Lautlose Helferinnen inmitten von Drogenbanden

Dem Namen nach sollte in Buenaventura das Glück regieren. Stattdessen wird die kolumbianische Hafenstadt von Drogenkartellen beherrscht, die Frauen mit brutalster Gewalt vertreiben. Eine Frauenrechtsorganisation hält dagegen.

Über unübersichtliche Wege sind die Pfahlbauten miteinander verbunden. Für die kolumbianische Polizei ist es fast unmöglich, das unübersichtliche Labyrinth zu kontrollieren. (Bild: Oliver Schmieg)

Dem Namen nach sollte in Buenaventura das Glück regieren. Stattdessen wird die kolumbianische Hafenstadt von Drogenkartellen beherrscht, die Frauen mit brutalster Gewalt vertreiben. Die Frauenrechtsorganisation «Red Mariposas de Alas Nuevas Construyendo Futuro» hält dagegen – und erhält dafür den Nansen-Flüchtlingspreis 2014.

Bibiana Peñaranda wählt die Strassen mit Bedacht, die sie in Buenaventura benutzt.
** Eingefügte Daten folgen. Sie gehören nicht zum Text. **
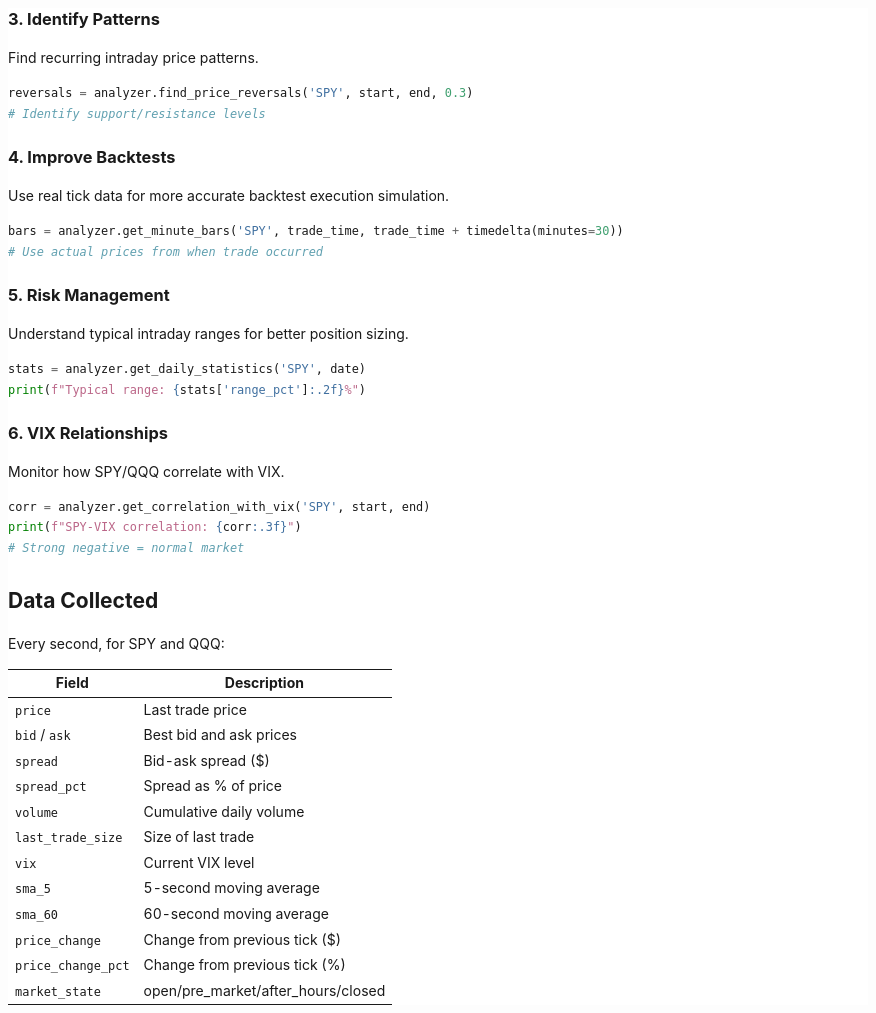### 3. **Identify Patterns**
Find recurring intraday price patterns.

```python
reversals = analyzer.find_price_reversals('SPY', start, end, 0.3)
# Identify support/resistance levels
```

### 4. **Improve Backtests**
Use real tick data for more accurate backtest execution simulation.

```python
bars = analyzer.get_minute_bars('SPY', trade_time, trade_time + timedelta(minutes=30))
# Use actual prices from when trade occurred
```

### 5. **Risk Management**
Understand typical intraday ranges for better position sizing.

```python
stats = analyzer.get_daily_statistics('SPY', date)
print(f"Typical range: {stats['range_pct']:.2f}%")
```

### 6. **VIX Relationships**
Monitor how SPY/QQQ correlate with VIX.

```python
corr = analyzer.get_correlation_with_vix('SPY', start, end)
print(f"SPY-VIX correlation: {corr:.3f}")
# Strong negative = normal market
```

## Data Collected

Every second, for SPY and QQQ:

| Field | Description |
|-------|-------------|
| `price` | Last trade price |
| `bid` / `ask` | Best bid and ask prices |
| `spread` | Bid-ask spread ($) |
| `spread_pct` | Spread as % of price |
| `volume` | Cumulative daily volume |
| `last_trade_size` | Size of last trade |
| `vix` | Current VIX level |
| `sma_5` | 5-second moving average |
| `sma_60` | 60-second moving average |
| `price_change` | Change from previous tick ($) |
| `price_change_pct` | Change from previous tick (%) |
| `market_state` | open/pre_market/after_hours/closed |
Menschenansammlungen vermeidet sie, vor Bars und Diskotheken wechselt sie den Gehweg.

Seit die Menschenrechtsaktivistin vor vier Jahren als Mitgründerin die Frauenrechtsgruppe «Red Mariposas de Alas Nuevas Construyendo Futuro» (zu Deutsch: «Netzwerk der Schmetterlinge, die mit neuen Flügeln eine Zukunft aufbauen») ins Leben gerufen hat, scheut sie laute und unübersichtliche Häuserzeilen.

Ihre Organisation betreut über 1000 Frauen und junge Mädchen, die Opfer von Vertreibung und sexueller Gewalt geworden sind – oftmals veschuldet von den Mitgliedern bewaffneter Gruppen, die dem organisierten Verbrechen angehören.
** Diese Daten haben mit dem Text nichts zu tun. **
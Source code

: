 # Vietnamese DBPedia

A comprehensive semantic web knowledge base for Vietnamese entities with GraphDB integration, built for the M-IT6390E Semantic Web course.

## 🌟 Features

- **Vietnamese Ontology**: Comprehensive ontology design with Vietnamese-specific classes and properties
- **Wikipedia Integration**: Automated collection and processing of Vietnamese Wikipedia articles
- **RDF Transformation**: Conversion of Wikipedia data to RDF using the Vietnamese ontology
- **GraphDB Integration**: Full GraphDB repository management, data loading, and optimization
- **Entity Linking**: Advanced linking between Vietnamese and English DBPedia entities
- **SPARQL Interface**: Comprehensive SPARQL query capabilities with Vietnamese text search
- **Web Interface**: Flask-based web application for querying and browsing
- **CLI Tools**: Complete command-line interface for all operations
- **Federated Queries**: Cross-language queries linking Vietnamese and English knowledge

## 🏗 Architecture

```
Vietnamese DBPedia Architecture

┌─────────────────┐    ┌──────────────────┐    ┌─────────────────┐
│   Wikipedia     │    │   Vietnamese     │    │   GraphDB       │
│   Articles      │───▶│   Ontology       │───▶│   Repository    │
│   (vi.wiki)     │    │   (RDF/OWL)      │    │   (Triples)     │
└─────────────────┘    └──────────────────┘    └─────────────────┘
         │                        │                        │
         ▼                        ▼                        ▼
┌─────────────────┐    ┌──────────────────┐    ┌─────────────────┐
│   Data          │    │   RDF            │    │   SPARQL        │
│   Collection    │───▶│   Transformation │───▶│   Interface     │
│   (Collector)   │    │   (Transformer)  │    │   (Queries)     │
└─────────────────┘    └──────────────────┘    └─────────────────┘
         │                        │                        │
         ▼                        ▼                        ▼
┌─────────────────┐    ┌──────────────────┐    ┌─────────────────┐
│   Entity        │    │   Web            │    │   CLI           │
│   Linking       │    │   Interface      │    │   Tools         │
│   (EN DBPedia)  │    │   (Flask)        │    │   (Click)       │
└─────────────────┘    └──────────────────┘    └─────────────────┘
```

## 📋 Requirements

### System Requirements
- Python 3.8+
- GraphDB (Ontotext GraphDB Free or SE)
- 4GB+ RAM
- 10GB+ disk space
Seit Jahren herrscht in Kolumbiens grösster Hafenstadt ein blutiger Konkurrenzkampf zwischen verschiedenen Drogenkartellen. Sie streiten um die Kontrolle über lukrative Schmuggelrouten nach Zentralamerika und in die USA. Davon abgesehen, ist Kolumbien nach Syrien aufgrund eines seit fünf Jahrzehnten herrschenden Bürgerkrieges mit 5,7 Millionen Vertriebenen die Region mit den meisten Binnenflüchtlingen weltweit.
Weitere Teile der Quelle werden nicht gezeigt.